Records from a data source
------------------------------

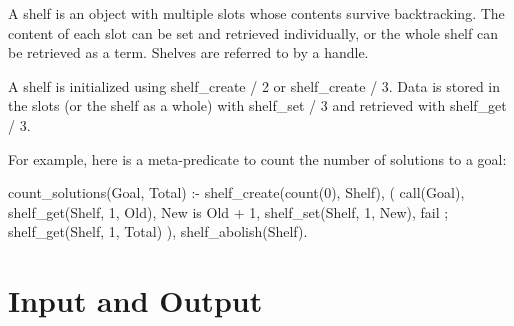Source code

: A shelf is an object with multiple slots whose contents survive
backtracking. The content of each slot can be set and retrieved
individually, or the whole shelf can be retrieved 
as a term. Shelves are referred to by a handle.

A shelf is initialized using shelf_create / 2 or shelf_create /
3. Data is stored in the slots (or the shelf as a whole) with
shelf_set / 3 and retrieved with shelf_get / 3.  

For example, here is a meta-predicate to count the number of solutions
to a goal: 
\begin{code}
count_solutions(Goal, Total) :-
    shelf_create(count(0), Shelf),
    (
        call(Goal),
        shelf_get(Shelf, 1, Old),
        New is Old + 1,
        shelf_set(Shelf, 1, New),
        fail
    ;
        shelf_get(Shelf, 1, Total)
    ),
    shelf_abolish(Shelf).
\end{code}




\section{Input and Output}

------------------------------

How many of the lines above include "with"? Only the number should be given.

3